Book #75888
Item #75888 Observations Upon the Case of Abraham Thornton, Who Was Tried. Edward Holroyd, Abraham Thornton.

Observations Upon the Case of Abraham Thornton, Who Was Tried....

Murder, Rape and Trial by Battle Holroyd, Edward [1794-1881]. [Thornton, Abraham (c.1793-1860)]. Observations Upon the Case of Abraham Thornton, Who was Tried at Warwick, August 8, 1817, For the Murder of Mary Ashford: Shewing the Danger of Pressing Presumptive Evidence Too Far, Together with the Only True and Authentic Account Yet Published of the Evidence Given at the Trial, The Examination of the Prisoner, &c., And a Correct Plan of the Locus in Quo. London: Printed for J. Mawman, T. Miller, 1819. 88 pp. Folding map. Portrait frontispiece, misbound before preface. Octavo (7-3/4" x 4-3/4"). Disbound stab-stitched pamphlet, untrimmed edges. Moderate toning, light soiling to exterior, dampspotting to map, small library stamps to title page and frontispiece. $500. * Third and final edition, one of three printed in 1819. Abraham Thornton, a bricklayer, "was accused of rape and murder after attending a dance where he became intimate with a gardener's daughter named Mary Ashford. They left the dance together and her body was found the next morning in a deep pool of water near a local footpath. Thornton was tried at the Warwick assizes on 8 August 1817. Since the marks on Mary's body were not necessarily inconsistent with Thornton's claim that she had consented to sexual intercourse, and since the times on the morning in question when Thornton was seen walking home to Bromwich suggested he could not have been with her when she met her death, the jury found him not guilty.
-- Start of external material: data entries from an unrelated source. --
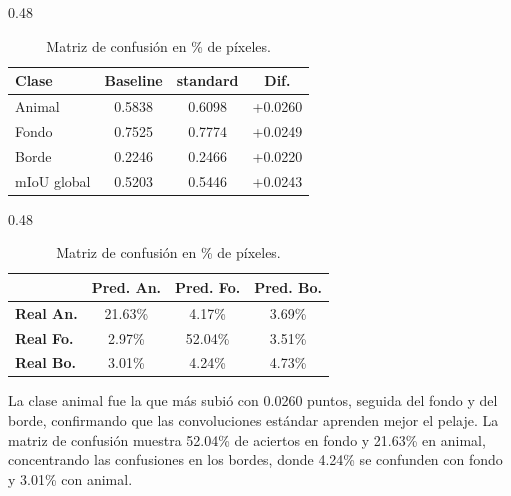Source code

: \documentclass[10pt,letterpaper]{article}
\begin{document}
\begin{table}[h]
    \centering
    \small
    \caption{Comparación de IoU por clase y matriz de confusión de standard\_conv.}
    \label{tab_analisis_tablas}
    \begin{subtable}{0.48\textwidth}
        \centering
        \caption{IoU por clase frente al baseline.}
        \begin{tabular}{lccc}
            \toprule
            \textbf{Clase} & \textbf{Baseline} & \textbf{standard} & \textbf{Dif.} \\
            \midrule
            Animal         & 0.5838            & 0.6098            & +0.0260       \\
            Fondo          & 0.7525            & 0.7774            & +0.0249       \\
            Borde          & 0.2246            & 0.2466            & +0.0220       \\
            \midrule
            mIoU global    & 0.5203            & 0.5446            & +0.0243       \\
            \bottomrule
        \end{tabular}
    \end{subtable}
    \hfill
    \begin{subtable}{0.48\textwidth}
        \centering
        \caption{Matriz de confusión en \% de píxeles.}
        \begin{tabular}{lccc}
            \toprule
                              & \textbf{Pred. An.} & \textbf{Pred. Fo.} & \textbf{Pred. Bo.} \\
            \midrule
            \textbf{Real An.} & 21.63\%            & 4.17\%             & 3.69\%             \\
            \textbf{Real Fo.} & 2.97\%             & 52.04\%            & 3.51\%             \\
            \textbf{Real Bo.} & 3.01\%             & 4.24\%             & 4.73\%             \\
            \bottomrule
        \end{tabular}
    \end{subtable}
\end{table}

La clase animal fue la que más subió con 0.0260 puntos, seguida del fondo y del borde, confirmando que las convoluciones estándar aprenden mejor el pelaje. La matriz de confusión muestra 52.04\% de aciertos en fondo y 21.63\% en animal, concentrando las confusiones en los bordes, donde 4.24\% se confunden con fondo y 3.01\% con animal.
\end{document}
The case aroused much interest and reminded people of a similar murder of a local woman a year earlier. Many were convinced of Thornton's guilt and he was assailed in local and London newspapers. A group collected around the Birmingham solicitor William Bedford invoked the old legal process of 'appeal of murder,' by which a person acquitted of murder could be tried again for the same offense. This process was generally regarded as obsolete, though there had been several instances in the eighteenth century. More controversy arose when Thornton came before the court of King's Bench in November 1817 and demanded ordeal by battle, which was open to the subject of an appeal of murder but had not been claimed since Charles I's reign. After several hearings between November 1817 and April 1818 the court decided that the appellee did have this right. The appe.